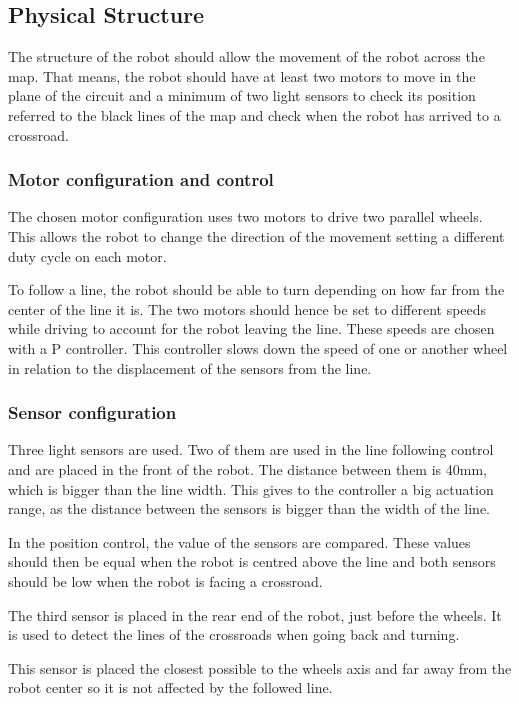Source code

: \subsection{Physical Structure}
The structure of the robot should allow the movement of the robot across the map. 
That means, the robot should have at least two motors to move in the plane of the circuit and a minimum of two light sensors to check its position referred to the black lines of the map and check when the robot has arrived to a crossroad.

\subsubsection{Motor configuration and control}
The chosen motor configuration uses two motors to drive two parallel wheels. 
This allows the robot to change the direction of the movement setting a different duty cycle on each motor.

To follow a line, the robot should be able to turn depending on how far from the center of the line it is.
The two motors should hence be set to different speeds while driving to account for the robot leaving the line.
These speeds are chosen with a P controller.
This controller slows down the speed of one or another wheel in relation to the displacement of the sensors from the line. 


\subsubsection{Sensor configuration}

Three light sensors are used. 
Two of them are used in the line following control and are placed in the front of the robot.
The distance between them is 40mm, which is bigger than the line width.
This gives to the controller a big actuation range, as the distance between the sensors is bigger than the width of the line.

In the position control, the value of the sensors are compared.
These values should then be equal when the robot is centred above the line
and both sensors should be low when the robot is facing a crossroad.

The third sensor is placed in the rear end of the robot, just before the wheels.
It is used to detect the lines of the crossroads when going back and turning.

This sensor is placed the closest possible to the wheels axis and far away from the robot center so it is not affected by the followed line.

◆ **Task goal**: The answer must be every line from the records above that contains "movement".

◆ **Solution to the problem**:
The structure of the robot should allow the movement of the robot across the map. 
This allows the robot to change the direction of the movement setting a different duty cycle on each motor.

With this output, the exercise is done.